Kepler’s Third Law of Planetary Motion
Kepler’s third law relates the distance between two celestial bodies and their orbital periods. This law can be expressed as an equation that involves the period, distance, masses, and the gravitational constant. The law can be derived using axioms of a background theory that describes the center of mass, distance between bodies, gravitational force, centrifugal force, force balance, and the period definition. Our goal is to recover Kepler’s third law from real measurements of pairs of masses, the distance between them, and their orbital period. The Symbolic Regression (SR) module was used to obtain a set of candidate formulas. The quality of these formulas was evaluated using three logic-based measures: pointwise reasoning error, generalization reasoning error, and variable dependence. The results show that AI-Descartes is able to re-discover the original law using the SR module and that it is able to identify the derivable original law in a set of candidates with similar numerical error.
Relativistic Time Dilation
Einstein’s theory of relativity postulates that the speed of light is constant, and implies that two observers in relative motion to each other will experience time differently and observe different clock frequencies. This law can be expressed as an equation that involves the clocks’ frequency, their relative speed and the speed of light. This formula was recently confirmed experimentally using high precision atomic clocks.

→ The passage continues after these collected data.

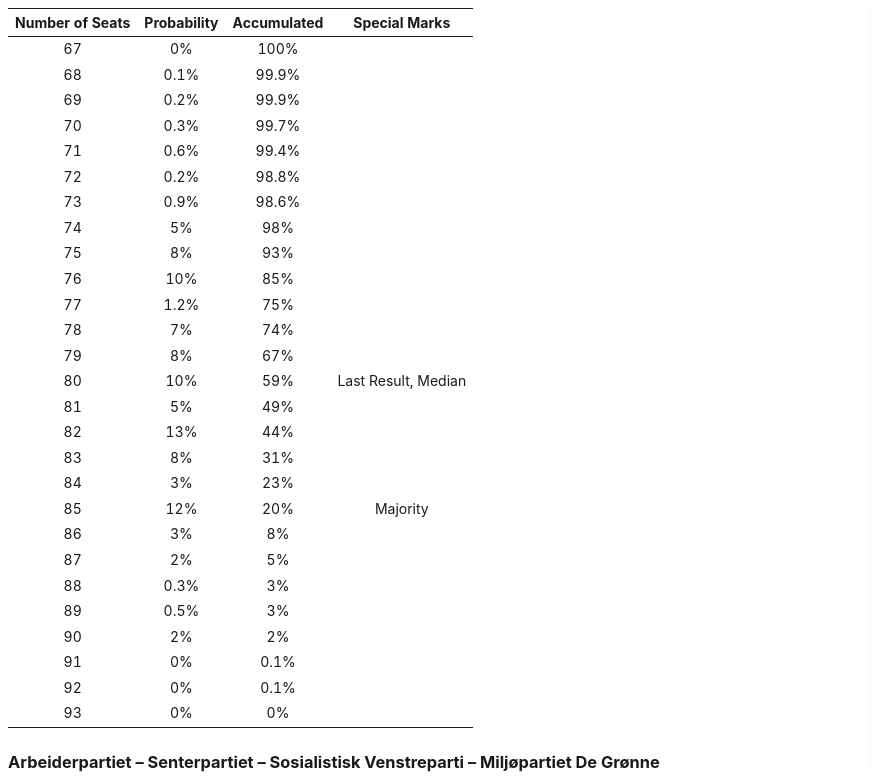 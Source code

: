 | Number of Seats | Probability | Accumulated | Special Marks |
|:---------------:|:-----------:|:-----------:|:-------------:|
| 67 | 0% | 100% |  |
| 68 | 0.1% | 99.9% |  |
| 69 | 0.2% | 99.9% |  |
| 70 | 0.3% | 99.7% |  |
| 71 | 0.6% | 99.4% |  |
| 72 | 0.2% | 98.8% |  |
| 73 | 0.9% | 98.6% |  |
| 74 | 5% | 98% |  |
| 75 | 8% | 93% |  |
| 76 | 10% | 85% |  |
| 77 | 1.2% | 75% |  |
| 78 | 7% | 74% |  |
| 79 | 8% | 67% |  |
| 80 | 10% | 59% | Last Result, Median |
| 81 | 5% | 49% |  |
| 82 | 13% | 44% |  |
| 83 | 8% | 31% |  |
| 84 | 3% | 23% |  |
| 85 | 12% | 20% | Majority |
| 86 | 3% | 8% |  |
| 87 | 2% | 5% |  |
| 88 | 0.3% | 3% |  |
| 89 | 0.5% | 3% |  |
| 90 | 2% | 2% |  |
| 91 | 0% | 0.1% |  |
| 92 | 0% | 0.1% |  |
| 93 | 0% | 0% |  |

### Arbeiderpartiet – Senterpartiet – Sosialistisk Venstreparti – Miljøpartiet De Grønne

We were able to generate a set of candidate expressions with the SR module, identifying the one that generalizes best. However, we did not recover this formula from data.
Our system can also help rule out alternative axiom sets, such as one that assumes light behaves like other mechanical objects (Newtonian), and the one that assumes the speed of light to be constant (relativistic). Thus the data is used indirectly to discriminate between axiom systems relevant to the phenomenon under study.
Langmuir’s Adsorption Equation
Langmuir’s equation relates the loading on a surface to the pressure of a gas that contacts the surface. This law can be expressed as an equation that involves the pressure, the loading and constants characterizing the maximum loading and the adsorption strength.
We used two sets of experimental data to illustrate how the SR module can obtain the best fitting functions with two and four constants using the operators +, -, ×, and ÷ (where the constants depend on the material, gas, and temperature).
We encoded the background theory in a set of axioms which includes the site balance, adsorption rate model, desorption rate model, equilibrium assumption, and mass balance on the loading. Langmuir’s equation can be derived from these axioms (with some additional non-negativity constraints). We were able to prove one of the formulas by using existentially quantified variables to represent the constants derived from the data.
Conclusions and Limitations
One limitation of our system is the assumption of correctness and completeness of the background theory, which could in principle be solved by introducing abductive or probabilistic reasoning. However, the background theories used in our work were generated manually: acquiring axioms for machine-readable format for physics and other natural sciences is currently limited. Another limitation is the scaling behavior of automated theorem provers and symbolic regression tools, which have excessive computational complexity. Finally, our system could benefit from improvements in individual components and by introducing techniques such as experimental design.
In conclusion, in our work we combined logical reasoning with symbolic regression to enable principled derivations of models of natural phenomena from axiomatic knowledge and experimental data. Our method has potential applications in various fields of science, where it could aid in discovering meaningful formulas that accurately describe experimental data while also incorporating prior knowledge expressed as constraints.